MongoDB initial sync on a large database

We are using a MongoDB replica set with three nodes. The database is quite large 2+ billion records and occupies 700GB on a disk (WiredTiger MongoDB engine). Mostly on documents are performed inserts (several millions per day) and after that reads and updates.

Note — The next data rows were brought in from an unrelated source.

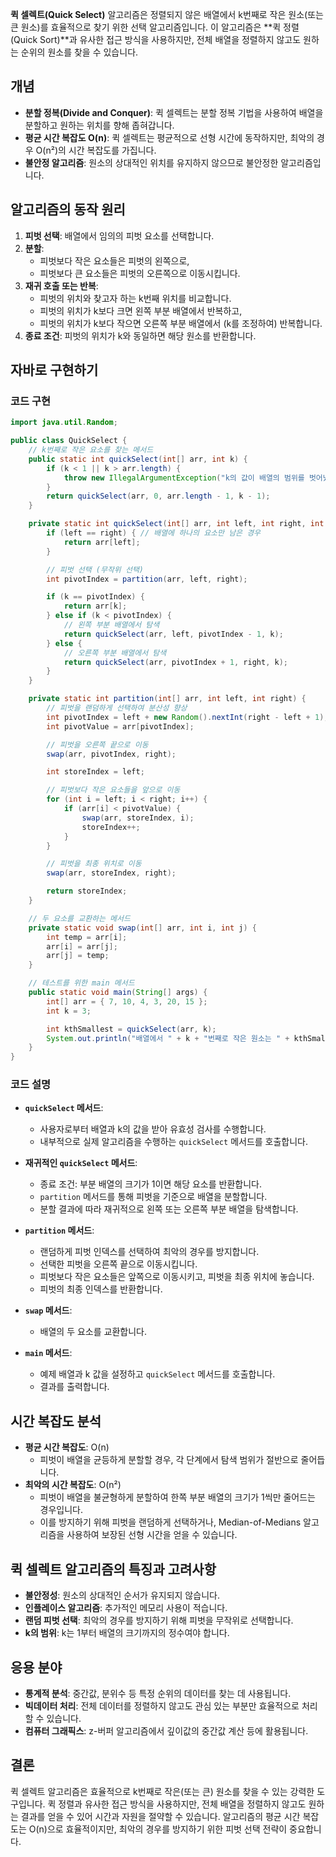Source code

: **퀵 셀렉트(Quick Select)** 알고리즘은 정렬되지 않은 배열에서 k번째로 작은 원소(또는 큰 원소)를 효율적으로 찾기 위한 선택 알고리즘입니다. 이 알고리즘은 **퀵 정렬(Quick Sort)**과 유사한 접근 방식을 사용하지만, 전체 배열을 정렬하지 않고도 원하는 순위의 원소를 찾을 수 있습니다.

## 개념

- **분할 정복(Divide and Conquer)**: 퀵 셀렉트는 분할 정복 기법을 사용하여 배열을 분할하고 원하는 위치를 향해 좁혀갑니다.
- **평균 시간 복잡도 O(n)**: 퀵 셀렉트는 평균적으로 선형 시간에 동작하지만, 최악의 경우 O(n²)의 시간 복잡도를 가집니다.
- **불안정 알고리즘**: 원소의 상대적인 위치를 유지하지 않으므로 불안정한 알고리즘입니다.

## 알고리즘의 동작 원리

1. **피벗 선택**: 배열에서 임의의 피벗 요소를 선택합니다.
2. **분할**:
    - 피벗보다 작은 요소들은 피벗의 왼쪽으로,
    - 피벗보다 큰 요소들은 피벗의 오른쪽으로 이동시킵니다.
3. **재귀 호출 또는 반복**:
    - 피벗의 위치와 찾고자 하는 k번째 위치를 비교합니다.
    - 피벗의 위치가 k보다 크면 왼쪽 부분 배열에서 반복하고,
    - 피벗의 위치가 k보다 작으면 오른쪽 부분 배열에서 (k를 조정하여) 반복합니다.
4. **종료 조건**: 피벗의 위치가 k와 동일하면 해당 원소를 반환합니다.

## 자바로 구현하기

### 코드 구현
```Java
import java.util.Random;

public class QuickSelect {
    // k번째로 작은 요소를 찾는 메서드
    public static int quickSelect(int[] arr, int k) {
        if (k < 1 || k > arr.length) {
            throw new IllegalArgumentException("k의 값이 배열의 범위를 벗어났습니다.");
        }
        return quickSelect(arr, 0, arr.length - 1, k - 1);
    }

    private static int quickSelect(int[] arr, int left, int right, int k) {
        if (left == right) { // 배열에 하나의 요소만 남은 경우
            return arr[left];
        }

        // 피벗 선택 (무작위 선택)
        int pivotIndex = partition(arr, left, right);

        if (k == pivotIndex) {
            return arr[k];
        } else if (k < pivotIndex) {
            // 왼쪽 부분 배열에서 탐색
            return quickSelect(arr, left, pivotIndex - 1, k);
        } else {
            // 오른쪽 부분 배열에서 탐색
            return quickSelect(arr, pivotIndex + 1, right, k);
        }
    }

    private static int partition(int[] arr, int left, int right) {
        // 피벗을 랜덤하게 선택하여 분산성 향상
        int pivotIndex = left + new Random().nextInt(right - left + 1);
        int pivotValue = arr[pivotIndex];

        // 피벗을 오른쪽 끝으로 이동
        swap(arr, pivotIndex, right);

        int storeIndex = left;

        // 피벗보다 작은 요소들을 앞으로 이동
        for (int i = left; i < right; i++) {
            if (arr[i] < pivotValue) {
                swap(arr, storeIndex, i);
                storeIndex++;
            }
        }

        // 피벗을 최종 위치로 이동
        swap(arr, storeIndex, right);

        return storeIndex;
    }

    // 두 요소를 교환하는 메서드
    private static void swap(int[] arr, int i, int j) {
        int temp = arr[i];
        arr[i] = arr[j];
        arr[j] = temp;
    }

    // 테스트를 위한 main 메서드
    public static void main(String[] args) {
        int[] arr = { 7, 10, 4, 3, 20, 15 };
        int k = 3;

        int kthSmallest = quickSelect(arr, k);
        System.out.println("배열에서 " + k + "번째로 작은 원소는 " + kthSmallest + "입니다.");
    }
}

```

### 코드 설명

- **`quickSelect` 메서드**:
    
    - 사용자로부터 배열과 k의 값을 받아 유효성 검사를 수행합니다.
    - 내부적으로 실제 알고리즘을 수행하는 `quickSelect` 메서드를 호출합니다.
- **재귀적인 `quickSelect` 메서드**:
    
    - 종료 조건: 부분 배열의 크기가 1이면 해당 요소를 반환합니다.
    - `partition` 메서드를 통해 피벗을 기준으로 배열을 분할합니다.
    - 분할 결과에 따라 재귀적으로 왼쪽 또는 오른쪽 부분 배열을 탐색합니다.
- **`partition` 메서드**:
    
    - 랜덤하게 피벗 인덱스를 선택하여 최악의 경우를 방지합니다.
    - 선택한 피벗을 오른쪽 끝으로 이동시킵니다.
    - 피벗보다 작은 요소들은 앞쪽으로 이동시키고, 피벗을 최종 위치에 놓습니다.
    - 피벗의 최종 인덱스를 반환합니다.
- **`swap` 메서드**:
    
    - 배열의 두 요소를 교환합니다.
- **`main` 메서드**:
    
    - 예제 배열과 k 값을 설정하고 `quickSelect` 메서드를 호출합니다.
    - 결과를 출력합니다.

## 시간 복잡도 분석

- **평균 시간 복잡도**: O(n)
    - 피벗이 배열을 균등하게 분할할 경우, 각 단계에서 탐색 범위가 절반으로 줄어듭니다.
- **최악의 시간 복잡도**: O(n²)
    - 피벗이 배열을 불균형하게 분할하여 한쪽 부분 배열의 크기가 1씩만 줄어드는 경우입니다.
    - 이를 방지하기 위해 피벗을 랜덤하게 선택하거나, Median-of-Medians 알고리즘을 사용하여 보장된 선형 시간을 얻을 수 있습니다.

## 퀵 셀렉트 알고리즘의 특징과 고려사항

- **불안정성**: 원소의 상대적인 순서가 유지되지 않습니다.
- **인플레이스 알고리즘**: 추가적인 메모리 사용이 적습니다.
- **랜덤 피벗 선택**: 최악의 경우를 방지하기 위해 피벗을 무작위로 선택합니다.
- **k의 범위**: k는 1부터 배열의 크기까지의 정수여야 합니다.

## 응용 분야

- **통계적 분석**: 중간값, 분위수 등 특정 순위의 데이터를 찾는 데 사용됩니다.
- **빅데이터 처리**: 전체 데이터를 정렬하지 않고도 관심 있는 부분만 효율적으로 처리할 수 있습니다.
- **컴퓨터 그래픽스**: z-버퍼 알고리즘에서 깊이값의 중간값 계산 등에 활용됩니다.

## 결론

퀵 셀렉트 알고리즘은 효율적으로 k번째로 작은(또는 큰) 원소를 찾을 수 있는 강력한 도구입니다. 퀵 정렬과 유사한 접근 방식을 사용하지만, 전체 배열을 정렬하지 않고도 원하는 결과를 얻을 수 있어 시간과 자원을 절약할 수 있습니다. 알고리즘의 평균 시간 복잡도는 O(n)으로 효율적이지만, 최악의 경우를 방지하기 위한 피벗 선택 전략이 중요합니다.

After replacing a disk on a secondary member the data folder was empty and initial sync started. By looking at the logs it took about 7 hours to copy records and then 30 hours to build the indexes, but this was way too much for oplog to contain all the records that were inserted/updated in the meantime:

2016-11-16T23:32:03.503+0100 E REPL     [rsBackgroundSync] too stale to catch up -- entering maintenance mode
2016-11-16T23:32:03.503+0100 I REPL     [rsBackgroundSync] our last optime : (term: 46, timestamp: Nov 15 10:03:15:8c)
2016-11-16T23:32:03.503+0100 I REPL     [rsBackgroundSync] oldest available is (term: 46, timestamp: Nov 15 17:37:57:30)
2016-11-16T23:32:03.503+0100 I REPL     [rsBackgroundSync] See http://dochub.mongodb.org/core/resyncingaverystalereplicasetmember

First we restarted this member and a re-sync started:

2016-11-16T23:47:22.974+0100 I REPL     [rsSync] initial sync pending
2016-11-16T23:47:22.974+0100 I REPL     [ReplicationExecutor] syncing from: x3:27017
2016-11-16T23:47:23.219+0100 I REPL     [rsSync] initial sync drop all databases
2016-11-16T23:47:23.219+0100 I STORAGE  [rsSync] dropAllDatabasesExceptLocal 5
2016-11-16T23:53:09.014+0100 I REPL     [rsSync] initial sync clone all databases

By looking at the data folder, all the files were erased and they started to grow. But after some 8 hours it barely resynced 5% of the database.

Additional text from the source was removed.